What I will share are stories about how diabetes affects my life, and how it plays a part in shaping my experiences.  I will connect with others through these stories and those friendships will color my existence in a way that I am still understanding and always appreciating.  I will share in hopes that someone will feel less alone, just like I feel less alone every time I read a new blogger or find a new Twitter DOC connection or have an awkward interaction with someone in a bathroom.

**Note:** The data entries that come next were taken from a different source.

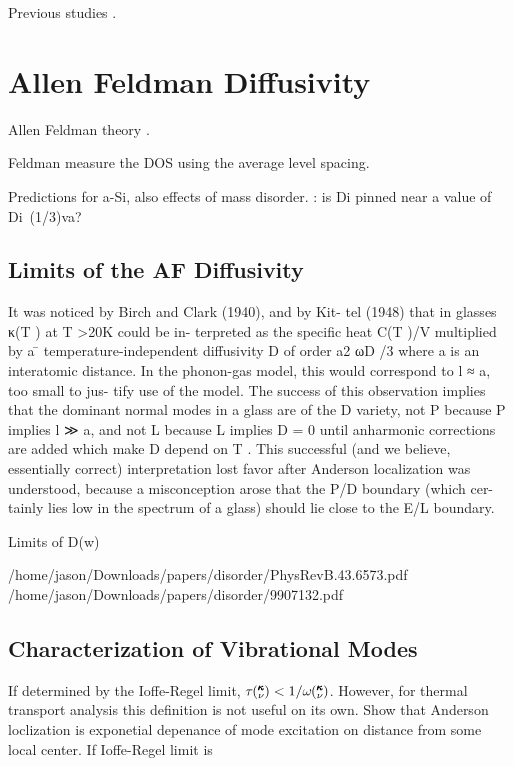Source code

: \documentclass[aps,prb,preprint,superscriptaddress,amsmath,amssymb,floatfix]{revtex4}
\newcommand{\kv}{\mspace{-4.0mu}\left(\mspace{-8.0mu}
\begin{smallmatrix}&\pmb{\kappa} \\&\nu\end{smallmatrix}
\mspace{-3.0mu}\right)}
\begin{document}
Previous studies \cite{he_heat_2011}.

\section{\label{S-Motivation}Allen Feldman Diffusivity}

Allen Feldman theory \cite{allen_thermal_1993}.

Feldman measure the DOS using the average level spacing.
\cite{feldman_numerical_1999} 

Predictions for a-Si, also effects of mass disorder.
\cite{feldman_thermal_1993}: is Di pinned near a value of Di~(1/3)va?

\subsection{\label{S-Motivation-Amorphous}Limits of the AF Diffusivity}
It was noticed by Birch and Clark (1940), and by Kit-
tel (1948) that in glasses κ(T ) at T >20K could be in-
terpreted as the specific heat C(T )/V multiplied by a
 ̄
temperature-independent diffusivity D of order a2 ωD /3
where a is an interatomic distance. In the phonon-gas
model, this would correspond to l ≈ a, too small to jus-
tify use of the model. The success of this observation
implies that the dominant normal modes in a glass are of
the D variety, not P because P implies l ≫ a, and not L
because L implies D = 0 until anharmonic corrections are
added which make D depend on T . This successful (and
we believe, essentially correct) interpretation lost favor
after Anderson localization was understood, because a
misconception arose that the P/D boundary (which cer-
tainly lies low in the spectrum of a glass) should lie close
to the E/L boundary.

Limits of D(w)

/home/jason/Downloads/papers/disorder/PhysRevB.43.6573.pdf
/home/jason/Downloads/papers/disorder/9907132.pdf


\subsection{\label{S:Lifetimes:}Characterization of Vibrational Modes}
If determined by the Ioffe-Regel limit, $\tau \kv < 1/\omega \kv$.
\cite{taraskin_determination_1999} However, for thermal transport 
analysis this definition is not useful on its own. Show that Anderson 
loclization is exponetial depenance of mode excitation on distance from 
some local center\cite{feldman_numerical_1999}. If Ioffe-Regel limit is 
\end{document}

Regardless of how much or how little you share, your voice is important, and our community flourishes as a result.

*   *   *

This is part of Diabetes Blog Week, where blog prompts help generate a series of posts by folks in the Diabetes Online Community.  Here’s today’s prompt:  “Many of us share lots of aspects of our diabetes lives online for the world to see.  What are some of the aspects of diabetes that you choose to keep private from the internet?  Or from your family and friends?  Why is it important to keep it to yourself?  (This is not an attempt to get you out of your comfort zone.  There is no need to elaborate or tell personal stories related to these aspects.  Simply let us know what kinds of stories we will never hear you tell, and why you won’t tell them.) (Thank you Scott E of Rolling in the D for this topic.)”

11 Comments Post a comment
  1. You want to know something weird? Before today’s post, when you seemingly put all of those diabetes-themed experiences out there, I felt it made you relatable.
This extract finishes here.